Each record below should be written out again exactly.

[INPUT FOR THIS TASK]

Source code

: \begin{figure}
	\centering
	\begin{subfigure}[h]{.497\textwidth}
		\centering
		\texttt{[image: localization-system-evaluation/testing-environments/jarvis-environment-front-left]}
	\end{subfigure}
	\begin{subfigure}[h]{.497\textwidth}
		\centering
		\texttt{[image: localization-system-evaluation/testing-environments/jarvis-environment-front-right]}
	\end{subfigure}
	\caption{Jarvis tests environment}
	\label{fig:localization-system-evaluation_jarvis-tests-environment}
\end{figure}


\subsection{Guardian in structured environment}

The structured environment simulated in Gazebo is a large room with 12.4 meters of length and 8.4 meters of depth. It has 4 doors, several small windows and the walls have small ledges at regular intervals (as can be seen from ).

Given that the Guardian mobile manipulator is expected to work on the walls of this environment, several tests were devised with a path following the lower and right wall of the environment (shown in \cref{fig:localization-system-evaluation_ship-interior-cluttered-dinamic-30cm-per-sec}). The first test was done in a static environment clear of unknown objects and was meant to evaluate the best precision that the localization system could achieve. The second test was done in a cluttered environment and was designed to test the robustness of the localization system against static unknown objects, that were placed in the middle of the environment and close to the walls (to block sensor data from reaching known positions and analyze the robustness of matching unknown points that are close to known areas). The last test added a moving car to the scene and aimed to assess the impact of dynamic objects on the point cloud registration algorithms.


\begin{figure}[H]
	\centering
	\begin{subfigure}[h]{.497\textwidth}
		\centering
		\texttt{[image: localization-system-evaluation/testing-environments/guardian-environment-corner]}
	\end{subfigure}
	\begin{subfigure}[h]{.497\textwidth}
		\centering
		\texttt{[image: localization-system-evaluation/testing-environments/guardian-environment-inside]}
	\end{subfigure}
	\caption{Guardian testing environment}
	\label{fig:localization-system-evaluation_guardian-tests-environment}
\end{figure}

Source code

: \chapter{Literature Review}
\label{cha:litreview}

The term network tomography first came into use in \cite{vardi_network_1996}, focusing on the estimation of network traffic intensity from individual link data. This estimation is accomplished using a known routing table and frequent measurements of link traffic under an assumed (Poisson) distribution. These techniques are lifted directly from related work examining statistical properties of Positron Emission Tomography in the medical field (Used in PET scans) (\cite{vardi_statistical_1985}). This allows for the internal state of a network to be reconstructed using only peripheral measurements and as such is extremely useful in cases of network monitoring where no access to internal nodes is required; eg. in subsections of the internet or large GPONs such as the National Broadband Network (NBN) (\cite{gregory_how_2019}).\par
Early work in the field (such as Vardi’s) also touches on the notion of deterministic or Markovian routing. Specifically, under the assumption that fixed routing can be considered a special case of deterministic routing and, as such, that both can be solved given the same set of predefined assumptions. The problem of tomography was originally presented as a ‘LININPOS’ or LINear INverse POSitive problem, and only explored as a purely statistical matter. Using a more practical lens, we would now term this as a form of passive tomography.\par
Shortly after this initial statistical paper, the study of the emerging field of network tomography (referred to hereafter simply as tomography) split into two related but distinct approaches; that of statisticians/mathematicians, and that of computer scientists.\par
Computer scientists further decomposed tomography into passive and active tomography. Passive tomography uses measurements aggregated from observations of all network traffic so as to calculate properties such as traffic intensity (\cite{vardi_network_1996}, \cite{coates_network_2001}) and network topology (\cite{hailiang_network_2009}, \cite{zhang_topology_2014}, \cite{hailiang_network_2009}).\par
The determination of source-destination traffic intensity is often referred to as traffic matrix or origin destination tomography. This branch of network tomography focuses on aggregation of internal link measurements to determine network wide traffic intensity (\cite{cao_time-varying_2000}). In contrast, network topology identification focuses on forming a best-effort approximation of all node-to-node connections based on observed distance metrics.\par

[/INPUT FOR THIS TASK]

ANSWER BOX:
Source code

: \begin{figure}
	\centering
	\begin{subfigure}[h]{.497\textwidth}
		\centering
		\texttt{[image: localization-system-evaluation/testing-environments/jarvis-environment-front-left]}
	\end{subfigure}
	\begin{subfigure}[h]{.497\textwidth}
		\centering
		\texttt{[image: localization-system-evaluation/testing-environments/jarvis-environment-front-right]}
	\end{subfigure}
	\caption{Jarvis tests environment}
	\label{fig:localization-system-evaluation_jarvis-tests-environment}
\end{figure}


\subsection{Guardian in structured environment}

The structured environment simulated in Gazebo is a large room with 12.4 meters of length and 8.4 meters of depth. It has 4 doors, several small windows and the walls have small ledges at regular intervals (as can be seen from ).

Given that the Guardian mobile manipulator is expected to work on the walls of this environment, several tests were devised with a path following the lower and right wall of the environment (shown in \cref{fig:localization-system-evaluation_ship-interior-cluttered-dinamic-30cm-per-sec}). The first test was done in a static environment clear of unknown objects and was meant to evaluate the best precision that the localization system could achieve. The second test was done in a cluttered environment and was designed to test the robustness of the localization system against static unknown objects, that were placed in the middle of the environment and close to the walls (to block sensor data from reaching known positions and analyze the robustness of matching unknown points that are close to known areas). The last test added a moving car to the scene and aimed to assess the impact of dynamic objects on the point cloud registration algorithms.


\begin{figure}[H]
	\centering
	\begin{subfigure}[h]{.497\textwidth}
		\centering
		\texttt{[image: localization-system-evaluation/testing-environments/guardian-environment-corner]}
	\end{subfigure}
	\begin{subfigure}[h]{.497\textwidth}
		\centering
		\texttt{[image: localization-system-evaluation/testing-environments/guardian-environment-inside]}
	\end{subfigure}
	\caption{Guardian testing environment}
	\label{fig:localization-system-evaluation_guardian-tests-environment}
\end{figure}

Source code

: \chapter{Literature Review}
\label{cha:litreview}

The term network tomography first came into use in \cite{vardi_network_1996}, focusing on the estimation of network traffic intensity from individual link data. This estimation is accomplished using a known routing table and frequent measurements of link traffic under an assumed (Poisson) distribution. These techniques are lifted directly from related work examining statistical properties of Positron Emission Tomography in the medical field (Used in PET scans) (\cite{vardi_statistical_1985}). This allows for the internal state of a network to be reconstructed using only peripheral measurements and as such is extremely useful in cases of network monitoring where no access to internal nodes is required; eg. in subsections of the internet or large GPONs such as the National Broadband Network (NBN) (\cite{gregory_how_2019}).\par
Early work in the field (such as Vardi’s) also touches on the notion of deterministic or Markovian routing. Specifically, under the assumption that fixed routing can be considered a special case of deterministic routing and, as such, that both can be solved given the same set of predefined assumptions. The problem of tomography was originally presented as a ‘LININPOS’ or LINear INverse POSitive problem, and only explored as a purely statistical matter. Using a more practical lens, we would now term this as a form of passive tomography.\par
Shortly after this initial statistical paper, the study of the emerging field of network tomography (referred to hereafter simply as tomography) split into two related but distinct approaches; that of statisticians/mathematicians, and that of computer scientists.\par
Computer scientists further decomposed tomography into passive and active tomography. Passive tomography uses measurements aggregated from observations of all network traffic so as to calculate properties such as traffic intensity (\cite{vardi_network_1996}, \cite{coates_network_2001}) and network topology (\cite{hailiang_network_2009}, \cite{zhang_topology_2014}, \cite{hailiang_network_2009}).\par
The determination of source-destination traffic intensity is often referred to as traffic matrix or origin destination tomography. This branch of network tomography focuses on aggregation of internal link measurements to determine network wide traffic intensity (\cite{cao_time-varying_2000}). In contrast, network topology identification focuses on forming a best-effort approximation of all node-to-node connections based on observed distance metrics.\par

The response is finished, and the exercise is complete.